For most use-cases, no specific installation outside of AMS is required. For usage outside of `amspython`, please see the installation guide below.
To get started with PLAMS, import `scm.plams` into your python script or jupyter notebook.
Then, follow one of the examples to help create your script e.g.
```python
# water_opt.py
from scm.plams import from_smiles, AMSJob
from scm.input_classes import drivers, engines
water = from_smiles("O")
driver = drivers.AMS()
driver.Task = "GeometryOptimization"
driver.Properties.NormalModes = "Yes"
driver.Engine = engines.ForceField()
driver.Engine.Type = "UFF"
job = AMSJob(molecule=water, settings=driver, name="water_opt")
results = job.run()
print("Optimized geometry:")
print(results.get_main_molecule())
```
Running the command `$AMSBIN/amspython water_opt.py` produces the successful output:
```
JOB water_opt RUNNING
JOB water_opt FINISHED
JOB water_opt SUCCESSFUL
Optimized geometry:
Atoms:
1 O -0.000360 0.403461 0.000000
2 H -0.783821 -0.202431 0.000000
3 H 0.784180 -0.201030 0.000000
Bonds:
(1)--1.0--(2)
(1)--1.0--(3)
```
For more advanced workflows including usage of other AMS engines, see the other examples.
Installation Guide
------------------
As mentioned, PLAMS and all its required and optional dependencies are included as part of the AMS python stack.
This is the easiest way to use PLAMS, as it requires no additional installation process.
However, if you want to use PLAMS outside of `amspython`, since `AMS2024.103` PLAMS is available on [PyPI](https://pypi.org/project/plams).
and so can be installed via the `pip` python package installer.
To install the latest version of PLAMS into your python environment, simply run `pip install plams`.
To install a specific version of PLAMS (e.g. `2025.101`), run `pip install plams==2025.101`.
By default, PLAMS only installs a minimal set of required packages on installation using pip.
For additional functionality, further optional packages are required.
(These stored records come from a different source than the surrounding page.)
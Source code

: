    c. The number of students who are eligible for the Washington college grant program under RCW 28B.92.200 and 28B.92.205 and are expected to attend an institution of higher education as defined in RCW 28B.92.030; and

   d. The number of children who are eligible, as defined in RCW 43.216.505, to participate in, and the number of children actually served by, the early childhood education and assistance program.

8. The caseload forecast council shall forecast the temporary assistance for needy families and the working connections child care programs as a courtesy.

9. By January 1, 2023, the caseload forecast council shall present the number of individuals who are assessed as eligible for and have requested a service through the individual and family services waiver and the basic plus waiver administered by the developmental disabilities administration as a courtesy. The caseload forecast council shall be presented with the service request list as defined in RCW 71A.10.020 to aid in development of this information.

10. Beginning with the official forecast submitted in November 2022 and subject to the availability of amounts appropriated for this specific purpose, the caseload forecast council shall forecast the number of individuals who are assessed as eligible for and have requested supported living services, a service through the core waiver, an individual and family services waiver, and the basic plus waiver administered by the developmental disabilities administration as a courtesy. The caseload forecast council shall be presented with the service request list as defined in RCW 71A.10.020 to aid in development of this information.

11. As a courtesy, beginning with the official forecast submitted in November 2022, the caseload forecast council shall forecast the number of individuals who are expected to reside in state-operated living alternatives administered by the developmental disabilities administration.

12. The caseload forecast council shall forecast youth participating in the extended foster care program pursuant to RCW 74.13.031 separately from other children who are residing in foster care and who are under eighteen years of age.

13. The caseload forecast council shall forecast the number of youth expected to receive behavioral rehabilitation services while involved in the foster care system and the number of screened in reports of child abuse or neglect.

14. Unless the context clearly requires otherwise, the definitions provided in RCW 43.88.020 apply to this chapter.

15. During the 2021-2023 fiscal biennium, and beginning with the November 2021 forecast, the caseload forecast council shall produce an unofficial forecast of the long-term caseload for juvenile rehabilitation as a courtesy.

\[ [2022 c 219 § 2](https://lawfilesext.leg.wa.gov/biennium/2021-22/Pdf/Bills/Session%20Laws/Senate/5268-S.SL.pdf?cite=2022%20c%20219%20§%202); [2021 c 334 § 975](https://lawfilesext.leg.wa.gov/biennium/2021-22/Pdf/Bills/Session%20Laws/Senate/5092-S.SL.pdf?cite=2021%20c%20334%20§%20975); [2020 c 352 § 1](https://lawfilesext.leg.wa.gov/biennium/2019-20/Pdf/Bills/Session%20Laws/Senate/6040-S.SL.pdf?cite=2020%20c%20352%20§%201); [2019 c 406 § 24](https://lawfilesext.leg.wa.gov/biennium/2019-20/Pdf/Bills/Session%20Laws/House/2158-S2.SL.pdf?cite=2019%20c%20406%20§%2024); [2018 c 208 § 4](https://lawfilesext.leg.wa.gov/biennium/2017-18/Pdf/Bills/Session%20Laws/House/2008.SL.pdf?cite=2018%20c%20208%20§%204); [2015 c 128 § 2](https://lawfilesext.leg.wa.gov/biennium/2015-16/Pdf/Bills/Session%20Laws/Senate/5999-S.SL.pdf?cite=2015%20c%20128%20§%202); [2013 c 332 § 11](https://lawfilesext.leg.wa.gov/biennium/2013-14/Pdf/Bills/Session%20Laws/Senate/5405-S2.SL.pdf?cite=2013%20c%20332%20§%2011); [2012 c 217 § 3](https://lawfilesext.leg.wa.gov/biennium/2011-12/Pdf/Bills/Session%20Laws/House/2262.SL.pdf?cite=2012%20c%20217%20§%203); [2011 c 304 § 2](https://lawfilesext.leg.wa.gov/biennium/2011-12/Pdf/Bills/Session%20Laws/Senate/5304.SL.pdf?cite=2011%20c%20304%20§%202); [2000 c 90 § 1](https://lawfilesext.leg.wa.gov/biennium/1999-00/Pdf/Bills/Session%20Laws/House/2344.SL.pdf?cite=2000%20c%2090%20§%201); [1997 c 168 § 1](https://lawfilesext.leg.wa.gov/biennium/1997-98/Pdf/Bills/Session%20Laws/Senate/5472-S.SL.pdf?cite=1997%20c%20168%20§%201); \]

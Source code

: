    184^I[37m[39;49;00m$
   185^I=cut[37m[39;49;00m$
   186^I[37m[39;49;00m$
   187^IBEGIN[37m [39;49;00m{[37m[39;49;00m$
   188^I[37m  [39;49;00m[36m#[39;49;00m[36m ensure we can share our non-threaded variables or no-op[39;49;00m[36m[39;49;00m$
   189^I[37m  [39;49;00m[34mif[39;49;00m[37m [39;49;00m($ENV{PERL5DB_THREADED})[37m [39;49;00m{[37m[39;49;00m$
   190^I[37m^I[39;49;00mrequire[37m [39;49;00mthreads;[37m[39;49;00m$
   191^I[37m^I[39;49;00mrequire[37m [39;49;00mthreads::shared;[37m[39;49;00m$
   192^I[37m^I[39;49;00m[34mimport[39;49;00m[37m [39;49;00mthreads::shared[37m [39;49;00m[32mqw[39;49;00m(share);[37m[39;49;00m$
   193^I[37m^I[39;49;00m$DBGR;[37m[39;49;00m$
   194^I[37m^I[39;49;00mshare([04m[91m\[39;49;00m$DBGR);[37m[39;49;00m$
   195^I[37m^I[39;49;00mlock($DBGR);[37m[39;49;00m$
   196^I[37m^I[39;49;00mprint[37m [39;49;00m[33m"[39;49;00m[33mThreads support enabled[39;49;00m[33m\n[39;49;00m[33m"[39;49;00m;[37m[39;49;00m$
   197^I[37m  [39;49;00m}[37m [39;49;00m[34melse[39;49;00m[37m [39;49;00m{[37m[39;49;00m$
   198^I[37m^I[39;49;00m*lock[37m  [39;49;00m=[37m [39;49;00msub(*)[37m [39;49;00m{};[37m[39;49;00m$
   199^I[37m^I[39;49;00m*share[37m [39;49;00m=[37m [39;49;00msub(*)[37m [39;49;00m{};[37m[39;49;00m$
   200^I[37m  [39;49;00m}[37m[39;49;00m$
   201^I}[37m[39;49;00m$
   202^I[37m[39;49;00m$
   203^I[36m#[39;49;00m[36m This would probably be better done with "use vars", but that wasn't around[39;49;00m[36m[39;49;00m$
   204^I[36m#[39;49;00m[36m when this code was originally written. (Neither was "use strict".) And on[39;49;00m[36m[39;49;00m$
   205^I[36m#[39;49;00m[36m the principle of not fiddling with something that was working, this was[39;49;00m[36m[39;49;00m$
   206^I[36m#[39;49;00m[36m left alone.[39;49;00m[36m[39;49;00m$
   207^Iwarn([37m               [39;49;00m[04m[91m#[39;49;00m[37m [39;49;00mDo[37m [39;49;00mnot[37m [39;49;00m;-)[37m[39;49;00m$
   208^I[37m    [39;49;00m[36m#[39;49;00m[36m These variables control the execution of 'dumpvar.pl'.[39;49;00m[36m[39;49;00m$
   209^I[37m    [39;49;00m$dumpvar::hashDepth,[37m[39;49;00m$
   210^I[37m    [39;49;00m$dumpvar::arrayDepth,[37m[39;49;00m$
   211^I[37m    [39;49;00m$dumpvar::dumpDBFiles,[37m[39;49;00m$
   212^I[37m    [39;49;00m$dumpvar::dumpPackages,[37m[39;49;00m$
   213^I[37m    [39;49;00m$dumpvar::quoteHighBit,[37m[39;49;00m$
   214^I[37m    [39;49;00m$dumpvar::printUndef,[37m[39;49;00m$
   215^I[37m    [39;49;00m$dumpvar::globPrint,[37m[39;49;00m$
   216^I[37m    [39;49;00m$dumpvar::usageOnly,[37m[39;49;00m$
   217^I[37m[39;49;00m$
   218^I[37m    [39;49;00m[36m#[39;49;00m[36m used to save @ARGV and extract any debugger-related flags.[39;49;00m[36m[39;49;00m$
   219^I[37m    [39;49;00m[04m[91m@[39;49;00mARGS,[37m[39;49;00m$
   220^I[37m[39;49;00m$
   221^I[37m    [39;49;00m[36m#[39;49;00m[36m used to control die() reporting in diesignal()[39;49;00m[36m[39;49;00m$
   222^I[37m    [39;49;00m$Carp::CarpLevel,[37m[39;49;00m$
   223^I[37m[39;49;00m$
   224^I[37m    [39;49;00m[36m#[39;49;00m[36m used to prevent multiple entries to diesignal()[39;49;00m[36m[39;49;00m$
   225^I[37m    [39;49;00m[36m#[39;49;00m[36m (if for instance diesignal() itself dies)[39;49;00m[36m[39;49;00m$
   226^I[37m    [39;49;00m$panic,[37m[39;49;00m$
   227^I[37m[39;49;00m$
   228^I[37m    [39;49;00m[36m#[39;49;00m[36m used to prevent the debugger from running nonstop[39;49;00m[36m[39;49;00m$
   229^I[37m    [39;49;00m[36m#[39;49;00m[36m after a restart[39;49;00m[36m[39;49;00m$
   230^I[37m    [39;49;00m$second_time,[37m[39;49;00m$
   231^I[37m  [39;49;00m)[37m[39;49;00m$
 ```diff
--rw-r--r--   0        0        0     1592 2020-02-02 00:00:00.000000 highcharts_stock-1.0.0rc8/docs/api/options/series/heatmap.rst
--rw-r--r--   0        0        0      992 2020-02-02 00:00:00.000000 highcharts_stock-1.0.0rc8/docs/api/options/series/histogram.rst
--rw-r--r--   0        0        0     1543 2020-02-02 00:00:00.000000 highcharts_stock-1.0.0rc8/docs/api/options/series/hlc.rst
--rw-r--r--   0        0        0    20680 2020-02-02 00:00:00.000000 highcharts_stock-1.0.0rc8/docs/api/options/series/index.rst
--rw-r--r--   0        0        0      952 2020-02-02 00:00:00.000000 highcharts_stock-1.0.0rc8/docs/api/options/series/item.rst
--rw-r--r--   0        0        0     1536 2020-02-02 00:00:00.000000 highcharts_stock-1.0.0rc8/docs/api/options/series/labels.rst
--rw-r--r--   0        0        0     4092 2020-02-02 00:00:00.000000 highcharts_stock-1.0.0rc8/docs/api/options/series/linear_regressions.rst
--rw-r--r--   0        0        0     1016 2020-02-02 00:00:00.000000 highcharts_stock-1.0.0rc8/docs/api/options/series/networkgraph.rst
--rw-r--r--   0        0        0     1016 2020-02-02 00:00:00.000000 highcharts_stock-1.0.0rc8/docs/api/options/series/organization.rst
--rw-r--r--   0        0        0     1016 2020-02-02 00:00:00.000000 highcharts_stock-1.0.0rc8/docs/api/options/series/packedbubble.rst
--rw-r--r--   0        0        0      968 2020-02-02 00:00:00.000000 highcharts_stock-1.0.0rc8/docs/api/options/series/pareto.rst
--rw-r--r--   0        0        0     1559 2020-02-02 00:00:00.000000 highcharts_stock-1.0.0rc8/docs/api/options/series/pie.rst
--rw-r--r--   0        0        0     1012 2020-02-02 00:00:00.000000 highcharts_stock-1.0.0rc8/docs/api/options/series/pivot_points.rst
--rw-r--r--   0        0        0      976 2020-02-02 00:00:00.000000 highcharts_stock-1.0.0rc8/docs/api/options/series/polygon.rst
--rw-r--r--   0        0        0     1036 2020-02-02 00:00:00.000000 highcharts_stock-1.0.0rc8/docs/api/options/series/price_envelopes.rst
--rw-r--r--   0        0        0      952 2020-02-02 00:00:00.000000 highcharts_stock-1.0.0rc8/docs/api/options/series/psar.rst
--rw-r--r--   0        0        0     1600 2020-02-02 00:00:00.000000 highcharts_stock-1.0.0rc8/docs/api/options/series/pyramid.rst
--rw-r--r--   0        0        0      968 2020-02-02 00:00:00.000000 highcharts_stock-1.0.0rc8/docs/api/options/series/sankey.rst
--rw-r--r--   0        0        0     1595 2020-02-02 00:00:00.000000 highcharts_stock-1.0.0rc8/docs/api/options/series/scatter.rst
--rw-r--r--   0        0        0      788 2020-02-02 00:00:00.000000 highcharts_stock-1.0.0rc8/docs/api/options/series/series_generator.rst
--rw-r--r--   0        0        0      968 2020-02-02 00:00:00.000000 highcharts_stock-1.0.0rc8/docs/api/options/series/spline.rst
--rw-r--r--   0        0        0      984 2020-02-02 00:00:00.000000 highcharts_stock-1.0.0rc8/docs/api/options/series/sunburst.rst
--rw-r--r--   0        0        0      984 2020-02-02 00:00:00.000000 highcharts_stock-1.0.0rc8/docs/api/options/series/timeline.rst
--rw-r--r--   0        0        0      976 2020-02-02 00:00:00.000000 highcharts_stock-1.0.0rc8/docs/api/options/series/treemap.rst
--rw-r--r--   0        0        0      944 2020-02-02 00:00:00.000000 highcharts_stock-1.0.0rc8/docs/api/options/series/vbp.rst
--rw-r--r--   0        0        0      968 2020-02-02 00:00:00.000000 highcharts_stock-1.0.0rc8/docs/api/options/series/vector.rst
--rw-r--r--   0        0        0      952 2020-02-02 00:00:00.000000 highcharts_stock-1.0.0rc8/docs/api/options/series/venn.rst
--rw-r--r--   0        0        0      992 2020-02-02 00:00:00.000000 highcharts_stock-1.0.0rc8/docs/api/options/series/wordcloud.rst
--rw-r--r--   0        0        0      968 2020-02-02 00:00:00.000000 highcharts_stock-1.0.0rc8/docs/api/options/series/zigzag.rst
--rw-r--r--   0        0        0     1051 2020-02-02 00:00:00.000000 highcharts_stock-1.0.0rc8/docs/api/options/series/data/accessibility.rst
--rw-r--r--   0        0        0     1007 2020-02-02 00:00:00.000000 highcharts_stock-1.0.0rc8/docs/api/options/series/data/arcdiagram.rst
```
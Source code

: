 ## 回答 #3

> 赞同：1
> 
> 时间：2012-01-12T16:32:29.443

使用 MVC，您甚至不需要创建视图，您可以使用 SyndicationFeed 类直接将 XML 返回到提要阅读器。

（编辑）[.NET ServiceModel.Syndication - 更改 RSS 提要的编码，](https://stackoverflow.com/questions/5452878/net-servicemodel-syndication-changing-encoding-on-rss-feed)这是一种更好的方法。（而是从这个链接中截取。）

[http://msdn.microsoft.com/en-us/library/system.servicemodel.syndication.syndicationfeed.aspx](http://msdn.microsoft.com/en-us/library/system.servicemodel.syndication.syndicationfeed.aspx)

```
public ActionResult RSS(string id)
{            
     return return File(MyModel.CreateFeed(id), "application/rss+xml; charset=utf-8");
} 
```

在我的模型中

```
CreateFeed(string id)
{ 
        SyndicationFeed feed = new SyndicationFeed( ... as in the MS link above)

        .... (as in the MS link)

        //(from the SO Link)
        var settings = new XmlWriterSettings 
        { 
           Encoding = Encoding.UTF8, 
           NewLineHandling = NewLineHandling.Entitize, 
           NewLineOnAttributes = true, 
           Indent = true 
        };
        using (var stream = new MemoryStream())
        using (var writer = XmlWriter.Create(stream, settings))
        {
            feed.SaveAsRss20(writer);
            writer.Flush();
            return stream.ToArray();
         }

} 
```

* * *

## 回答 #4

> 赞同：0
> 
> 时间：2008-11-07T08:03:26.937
Since `AMS2025`, these are available for installation through extra dependency groups with pip.
The available groups are:
- **chem**: for chemistry packages such as `RDKit`, `ase`
- **analysis**: for packages used to analyse and plot results of calculations e.g. `scipy`, `matploblib`, `networkx`
- **ams**: for technical packages for use with the AMS interface
One or more of these can be installed using the command `pip install 'plams[chem,analysis,ams]'`.
Users of the AMS will also have to install the `scm.amspipe` package using the command `pip install $AMSHOME/scripting/scm/amspipe`.
A final option is to download PLAMS directly from the [GitHub page](https://github.com/SCM-NV/PLAMS).
[Released versions](https://github.com/SCM-NV/PLAMS/releases) are available since `AMS2024.103`.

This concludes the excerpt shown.